Seek a developmental check if your child still cannot run by around 2.5–3 years, runs very stiffly or frequently falls, tires far more quickly than peers, or seems to lose a skill they previously had.

Try this at home

Play 'red light–green light' for 10 minutes — running on 'green', freezing on 'red' builds speed, stopping and balance all at once, and it feels like pure fun.

Trusted sources

Developed by SETU Consortium · Pinnacle Blooms Network · Last reviewed 2026-06-10 · reviewed every 540 days

This is general information, not a diagnosis. A clinical AbilityScore® and any diagnosis are formed only at a Pinnacle Blooms Network centre, under qualified clinician care.

Frequently asked

At what age should my child be able to run?

Most children run by about 2 years and refine it through age 6–7, gaining speed, a clear flight phase and the ability to stop and turn.
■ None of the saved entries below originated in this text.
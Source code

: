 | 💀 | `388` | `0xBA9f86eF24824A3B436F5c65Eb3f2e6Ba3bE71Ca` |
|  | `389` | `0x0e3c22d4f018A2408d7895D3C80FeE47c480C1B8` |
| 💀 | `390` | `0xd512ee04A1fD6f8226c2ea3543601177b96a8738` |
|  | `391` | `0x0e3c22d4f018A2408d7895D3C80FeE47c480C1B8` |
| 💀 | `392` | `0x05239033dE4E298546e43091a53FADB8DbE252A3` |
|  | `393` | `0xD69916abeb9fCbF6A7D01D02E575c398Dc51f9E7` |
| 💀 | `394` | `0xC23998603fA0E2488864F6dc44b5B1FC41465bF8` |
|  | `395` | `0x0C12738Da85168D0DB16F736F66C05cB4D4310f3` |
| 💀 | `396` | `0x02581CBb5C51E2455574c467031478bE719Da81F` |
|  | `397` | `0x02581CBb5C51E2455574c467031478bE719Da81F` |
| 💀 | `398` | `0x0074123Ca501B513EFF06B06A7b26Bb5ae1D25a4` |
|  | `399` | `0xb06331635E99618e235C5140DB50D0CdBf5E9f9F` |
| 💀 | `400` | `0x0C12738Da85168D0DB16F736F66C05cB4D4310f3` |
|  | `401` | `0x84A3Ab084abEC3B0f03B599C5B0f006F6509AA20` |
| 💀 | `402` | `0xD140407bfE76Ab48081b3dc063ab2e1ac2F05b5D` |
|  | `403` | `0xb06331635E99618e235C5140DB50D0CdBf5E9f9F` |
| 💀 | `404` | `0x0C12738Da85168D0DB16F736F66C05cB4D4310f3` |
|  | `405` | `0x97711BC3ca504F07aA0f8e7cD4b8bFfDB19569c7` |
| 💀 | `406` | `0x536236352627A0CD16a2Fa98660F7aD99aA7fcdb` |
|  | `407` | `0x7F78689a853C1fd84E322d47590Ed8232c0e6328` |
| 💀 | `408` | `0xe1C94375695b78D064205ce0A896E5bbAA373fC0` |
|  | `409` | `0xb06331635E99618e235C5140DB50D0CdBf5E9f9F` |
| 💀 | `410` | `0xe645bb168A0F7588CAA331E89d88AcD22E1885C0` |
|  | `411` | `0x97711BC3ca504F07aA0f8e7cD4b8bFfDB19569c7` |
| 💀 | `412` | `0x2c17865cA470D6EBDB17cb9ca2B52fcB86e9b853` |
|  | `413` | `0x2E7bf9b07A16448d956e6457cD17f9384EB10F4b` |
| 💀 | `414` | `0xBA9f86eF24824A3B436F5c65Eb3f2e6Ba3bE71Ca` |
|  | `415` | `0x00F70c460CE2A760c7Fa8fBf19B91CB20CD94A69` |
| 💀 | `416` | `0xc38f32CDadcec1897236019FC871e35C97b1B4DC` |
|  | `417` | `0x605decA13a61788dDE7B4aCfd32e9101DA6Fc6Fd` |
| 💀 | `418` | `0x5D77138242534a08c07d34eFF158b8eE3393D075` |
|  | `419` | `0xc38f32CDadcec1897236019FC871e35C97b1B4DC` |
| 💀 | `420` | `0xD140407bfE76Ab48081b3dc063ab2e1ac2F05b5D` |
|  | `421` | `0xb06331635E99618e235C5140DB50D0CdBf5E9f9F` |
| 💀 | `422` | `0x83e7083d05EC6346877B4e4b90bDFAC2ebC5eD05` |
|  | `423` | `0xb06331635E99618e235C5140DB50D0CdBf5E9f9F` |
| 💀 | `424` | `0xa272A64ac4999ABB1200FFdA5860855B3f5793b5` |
Variation is normal; frequent active play is the best support.

How much running practice does my child need each day?

Short, frequent bursts work best — three or four 10-minute play sessions across the day beat one long one. Active play, not formal drills, is what builds the skill at this age.

When should I be concerned about my child's running?

Consider a check if your child cannot run by around 2.5–3 years, runs very stiffly, falls often, tires unusually fast, or loses a skill they had. A gross-motor assessment can guide next steps.